Stored data entries:
####################
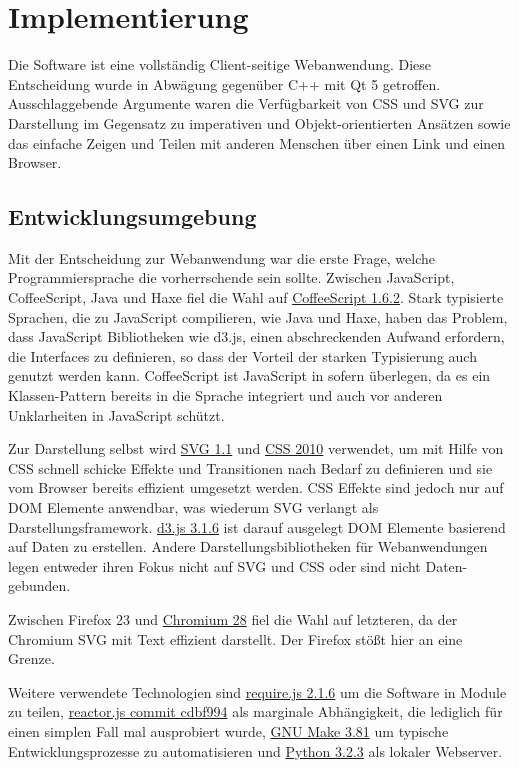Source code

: \section{Implementierung}

Die Software ist eine vollständig Client-seitige Webanwendung. Diese
Entscheidung wurde in Abwägung gegenüber C++ mit Qt 5 getroffen.
Ausschlaggebende Argumente waren die Verfügbarkeit von CSS und SVG zur
Darstellung im Gegensatz zu imperativen und Objekt-orientierten Ansätzen
sowie das einfache Zeigen und Teilen mit anderen Menschen über einen
Link und einen Browser.

\subsection{Entwicklungsumgebung}

Mit der Entscheidung zur Webanwendung war die erste Frage, welche
Programmiersprache die vorherrschende sein sollte. Zwischen JavaScript,
CoffeeScript, Java und Haxe fiel die Wahl auf
\href{http://coffeescript.org/}{CoffeeScript 1.6.2}. Stark typisierte
Sprachen, die zu JavaScript compilieren, wie Java und Haxe, haben das
Problem, dass JavaScript Bibliotheken wie d3.js, einen abschreckenden
Aufwand erfordern, die Interfaces zu definieren, so dass der Vorteil der
starken Typisierung auch genutzt werden kann. CoffeeScript ist
JavaScript in sofern überlegen, da es ein Klassen-Pattern bereits in die
Sprache integriert und auch vor anderen Unklarheiten in JavaScript
schützt.

Zur Darstellung selbst wird \href{http://www.w3.org/TR/SVG11/}{SVG 1.1}
und \href{http://www.w3.org/TR/css-2010/}{CSS 2010} verwendet, um mit
Hilfe von CSS schnell schicke Effekte und Transitionen nach Bedarf zu
definieren und sie vom Browser bereits effizient umgesetzt werden. CSS
Effekte sind jedoch nur auf DOM Elemente anwendbar, was wiederum SVG
verlangt als Darstellungsframework. \href{http://d3js.org/}{d3.js 3.1.6}
ist darauf ausgelegt DOM Elemente basierend auf Daten zu erstellen.
Andere Darstellungsbibliotheken für Webanwendungen legen entweder ihren
Fokus nicht auf SVG und CSS oder sind nicht Daten-gebunden.

Zwischen Firefox 23 und \href{http://www.chromium.org/Home}{Chromium 28}
fiel die Wahl auf letzteren, da der Chromium SVG mit Text effizient
darstellt. Der Firefox stößt hier an eine Grenze.

Weitere verwendete Technologien sind
\href{http://requirejs.org/}{require.js 2.1.6} um die Software in Module
zu teilen, \href{https://github.com/fynyky/reactor.js}{reactor.js commit
cdbf994} als marginale Abhängigkeit, die lediglich für einen simplen
Fall mal ausprobiert wurde,
\href{https://www.gnu.org/software/make/}{GNU Make 3.81} um typische
Entwicklungsprozesse zu automatisieren und
\href{http://python.org/}{Python 3.2.3} als lokaler Webserver.

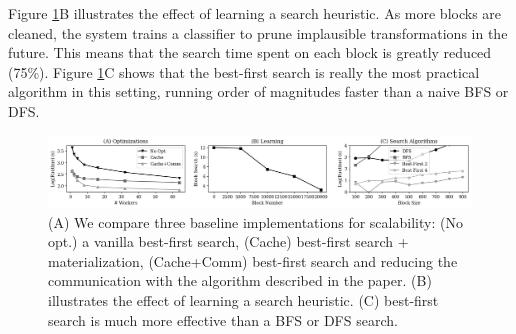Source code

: Figure \ref{fig:opt}B illustrates the effect of learning a search heuristic. As more blocks are cleaned, the system trains a classifier to prune implausible transformations in the future.
This means that the search time spent on each block is greatly reduced (75\%). 
Figure \ref{fig:opt}C shows that the best-first search is really the most practical algorithm in this setting, running order of magnitudes faster than a naive BFS or DFS.

 \begin{figure}[ht]
\centering
 \includegraphics[width=\textwidth]{exp/exp6.png}
 \caption{(A) We compare three baseline implementations for scalability: (No opt.) a vanilla best-first search, (Cache) best-first search + materialization, (Cache+Comm) best-first search and reducing the communication with the algorithm described in the paper. (B) illustrates the effect of learning a search heuristic. (C) best-first search is much more effective than a BFS or DFS search.
 \label{fig:opt}}
\end{figure}

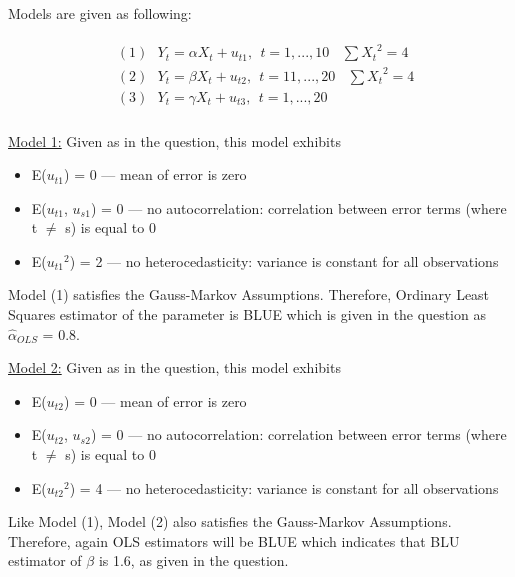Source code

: \documentclass{article}
\begin{document}
\section{}

Models are given as following:

\begin{align}
    \begin{split}
        &(1) \ \ \ Y_t = \alpha X_t + u_{t1}, \ \  t=1,...,10  \ \ \ \  \sum {X_t}^2 = 4 \\
        &(2) \ \ \ Y_t = \beta X_t + u_{t2}, \ \  t=11,...,20  \ \ \ \  \sum {X_t}^2 = 4 \\
        &(3) \ \ \ Y_t = \gamma X_t + u_{t3}, \ \  t=1,...,20  
    \end{split}
\end{align}
\\

\underline{Model 1:} Given as in the question, this model exhibits
\begin{itemize}
    \item E($u_{t1}$) = 0  --- mean of error is zero
    \item E($u_{t1}$, $u_{s1}$) = 0  ---  no autocorrelation: correlation between error terms (where t $\neq$ s) is equal to 0
    \item E(${u_{t1}}^2$) = 2 --- no heterocedasticity: variance is constant for all observations 
\end{itemize}

Model (1) satisfies the Gauss-Markov Assumptions.
Therefore, Ordinary Least Squares estimator of the parameter is BLUE which is given in the question as $\hat{\alpha}_{OLS}$ = 0.8. 

\newpage

\underline{Model 2:} Given as in the question, this model exhibits
\begin{itemize}
    \item E($u_{t2}$) = 0  --- mean of error is zero
    \item E($u_{t2}$, $u_{s2}$) = 0  ---  no autocorrelation: correlation between error terms (where t $\neq$ s) is equal to 0
    \item E(${u_{t2}}^2$) = 4 --- no heterocedasticity: variance is constant for all observations 
\end{itemize}

Like Model (1), Model (2) also satisfies the Gauss-Markov Assumptions. Therefore, again OLS estimators will be BLUE which indicates that BLU estimator of $\beta$ is 1.6, as given in the question.
\\
\end{document}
####################
● **Exercise details**:
Nothing but a number is wanted: how many lines in the records above include "illustrates".

● **Response area**:
2